While working as an engineer for the Edison Illuminating Company in Detroit, he built his first petrol-powered horseless carriage, the Quadricycle, in the shed behind his home.
In 1903, he established the Ford Motor Company, and five years later the company produced the first Model T
In order to meet overwhelming demand for the vehicle, Ford introduced revolutionary new mass-production methods, including large production plants, the use of standardized, interchangeable parts and, in 1913, the world’s first moving assembly line for cars.

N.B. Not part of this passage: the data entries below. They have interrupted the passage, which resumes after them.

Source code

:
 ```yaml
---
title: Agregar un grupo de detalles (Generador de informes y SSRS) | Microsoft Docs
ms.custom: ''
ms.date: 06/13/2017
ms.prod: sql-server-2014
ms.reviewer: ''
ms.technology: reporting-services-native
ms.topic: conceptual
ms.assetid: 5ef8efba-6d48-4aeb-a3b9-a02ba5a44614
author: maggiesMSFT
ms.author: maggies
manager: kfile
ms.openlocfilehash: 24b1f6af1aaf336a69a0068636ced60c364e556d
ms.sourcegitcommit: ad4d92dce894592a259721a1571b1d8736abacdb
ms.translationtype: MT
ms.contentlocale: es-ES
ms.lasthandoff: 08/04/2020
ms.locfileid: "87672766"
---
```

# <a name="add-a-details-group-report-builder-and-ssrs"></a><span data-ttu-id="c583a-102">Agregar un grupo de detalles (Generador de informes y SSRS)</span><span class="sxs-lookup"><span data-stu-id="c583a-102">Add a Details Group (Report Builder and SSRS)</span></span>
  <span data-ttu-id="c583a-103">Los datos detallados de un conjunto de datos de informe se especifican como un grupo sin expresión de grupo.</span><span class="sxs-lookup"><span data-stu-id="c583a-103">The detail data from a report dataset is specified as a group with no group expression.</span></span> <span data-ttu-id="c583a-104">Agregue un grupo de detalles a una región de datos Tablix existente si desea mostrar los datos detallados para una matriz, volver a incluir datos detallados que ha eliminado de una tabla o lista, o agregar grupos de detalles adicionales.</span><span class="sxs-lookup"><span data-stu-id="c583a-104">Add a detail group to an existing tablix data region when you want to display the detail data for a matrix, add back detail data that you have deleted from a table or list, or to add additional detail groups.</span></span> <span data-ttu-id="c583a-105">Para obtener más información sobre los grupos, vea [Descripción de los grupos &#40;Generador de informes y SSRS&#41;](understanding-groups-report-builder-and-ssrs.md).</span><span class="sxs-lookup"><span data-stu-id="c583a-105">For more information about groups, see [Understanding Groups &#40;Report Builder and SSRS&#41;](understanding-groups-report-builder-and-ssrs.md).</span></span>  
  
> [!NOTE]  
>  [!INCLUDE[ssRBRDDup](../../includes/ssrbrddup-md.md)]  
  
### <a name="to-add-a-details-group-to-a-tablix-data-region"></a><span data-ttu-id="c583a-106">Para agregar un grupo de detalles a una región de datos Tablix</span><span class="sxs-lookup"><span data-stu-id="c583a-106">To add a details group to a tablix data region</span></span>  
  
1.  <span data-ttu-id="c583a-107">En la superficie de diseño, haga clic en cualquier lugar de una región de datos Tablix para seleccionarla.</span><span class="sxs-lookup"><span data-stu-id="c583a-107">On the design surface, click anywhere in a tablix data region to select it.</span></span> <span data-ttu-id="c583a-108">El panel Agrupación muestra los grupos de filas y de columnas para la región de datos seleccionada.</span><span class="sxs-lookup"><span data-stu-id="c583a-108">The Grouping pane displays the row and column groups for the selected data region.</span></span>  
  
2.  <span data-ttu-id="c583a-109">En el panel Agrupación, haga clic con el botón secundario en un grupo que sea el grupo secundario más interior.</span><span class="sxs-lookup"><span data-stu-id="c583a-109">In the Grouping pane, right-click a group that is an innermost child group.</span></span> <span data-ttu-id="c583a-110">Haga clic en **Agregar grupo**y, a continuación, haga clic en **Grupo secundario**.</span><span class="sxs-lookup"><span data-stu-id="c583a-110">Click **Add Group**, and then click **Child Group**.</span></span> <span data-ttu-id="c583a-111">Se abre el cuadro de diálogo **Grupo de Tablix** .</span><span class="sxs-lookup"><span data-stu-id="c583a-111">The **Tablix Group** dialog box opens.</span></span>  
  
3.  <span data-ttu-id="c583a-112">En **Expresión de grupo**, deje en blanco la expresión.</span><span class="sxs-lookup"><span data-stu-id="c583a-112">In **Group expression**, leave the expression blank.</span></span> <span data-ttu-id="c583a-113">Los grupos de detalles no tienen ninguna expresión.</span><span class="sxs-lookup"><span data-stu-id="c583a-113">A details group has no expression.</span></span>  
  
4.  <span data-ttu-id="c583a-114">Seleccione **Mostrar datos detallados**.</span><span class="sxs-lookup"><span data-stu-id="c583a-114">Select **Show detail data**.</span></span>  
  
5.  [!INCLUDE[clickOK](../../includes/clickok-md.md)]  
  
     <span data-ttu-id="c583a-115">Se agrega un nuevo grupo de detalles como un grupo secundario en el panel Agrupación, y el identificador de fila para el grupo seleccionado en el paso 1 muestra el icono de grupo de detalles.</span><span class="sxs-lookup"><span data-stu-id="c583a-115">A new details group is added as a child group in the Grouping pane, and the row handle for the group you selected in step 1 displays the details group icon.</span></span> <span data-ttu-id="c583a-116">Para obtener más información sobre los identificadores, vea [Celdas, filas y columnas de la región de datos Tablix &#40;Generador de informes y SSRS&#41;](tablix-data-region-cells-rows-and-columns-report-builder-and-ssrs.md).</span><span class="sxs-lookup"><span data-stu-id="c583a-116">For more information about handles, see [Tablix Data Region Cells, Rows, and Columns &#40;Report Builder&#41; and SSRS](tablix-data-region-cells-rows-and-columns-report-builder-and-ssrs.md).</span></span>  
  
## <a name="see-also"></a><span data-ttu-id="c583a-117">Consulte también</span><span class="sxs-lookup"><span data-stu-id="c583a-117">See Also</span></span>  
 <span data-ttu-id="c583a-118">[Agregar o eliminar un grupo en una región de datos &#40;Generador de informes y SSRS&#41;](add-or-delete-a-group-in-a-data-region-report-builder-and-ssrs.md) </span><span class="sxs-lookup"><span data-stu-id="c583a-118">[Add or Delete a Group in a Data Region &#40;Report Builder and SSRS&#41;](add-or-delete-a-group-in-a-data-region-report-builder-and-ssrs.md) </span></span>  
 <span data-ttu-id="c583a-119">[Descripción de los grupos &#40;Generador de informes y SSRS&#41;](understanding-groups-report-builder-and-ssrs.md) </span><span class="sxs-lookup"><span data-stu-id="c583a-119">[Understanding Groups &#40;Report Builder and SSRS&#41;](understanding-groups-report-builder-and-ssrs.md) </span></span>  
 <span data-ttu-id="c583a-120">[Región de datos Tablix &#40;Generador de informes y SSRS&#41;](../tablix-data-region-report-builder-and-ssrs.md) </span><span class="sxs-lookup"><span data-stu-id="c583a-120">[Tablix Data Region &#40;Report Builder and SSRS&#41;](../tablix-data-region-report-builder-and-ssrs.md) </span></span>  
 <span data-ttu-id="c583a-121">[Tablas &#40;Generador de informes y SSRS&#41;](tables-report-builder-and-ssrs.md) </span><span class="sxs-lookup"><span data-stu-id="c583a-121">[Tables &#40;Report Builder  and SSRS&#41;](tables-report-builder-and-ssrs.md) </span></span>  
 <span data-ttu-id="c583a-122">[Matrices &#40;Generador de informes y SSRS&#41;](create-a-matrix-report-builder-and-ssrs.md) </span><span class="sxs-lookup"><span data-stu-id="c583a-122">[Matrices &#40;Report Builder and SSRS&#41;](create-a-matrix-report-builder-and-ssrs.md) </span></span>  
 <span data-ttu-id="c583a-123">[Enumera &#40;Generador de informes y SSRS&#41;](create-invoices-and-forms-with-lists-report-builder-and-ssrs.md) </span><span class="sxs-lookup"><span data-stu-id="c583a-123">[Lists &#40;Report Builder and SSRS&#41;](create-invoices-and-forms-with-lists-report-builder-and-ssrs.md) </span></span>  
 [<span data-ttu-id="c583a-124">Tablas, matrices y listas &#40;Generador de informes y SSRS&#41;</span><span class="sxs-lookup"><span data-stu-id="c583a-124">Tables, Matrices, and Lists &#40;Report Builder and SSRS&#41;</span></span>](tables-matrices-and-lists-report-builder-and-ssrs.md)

Before 1913 vehicle production was based on a small team of skilled workers producing a single car (or rolling chassis to be sent to a coachbuilder). Henry Ford’s method was to organise a factory that supplied parts to a moving assembly line where a worker(s) would perform part of the assembly process before the car under construction was moved on to have the next assembly process.
By 1918, half of all cars in America were Model Ts
Henry Ford had bought out all minority stockholders by 1920 & in 1927 he moved production to a massive industrial complex he had built along the banks of the River Rouge in Dearborn, Michigan.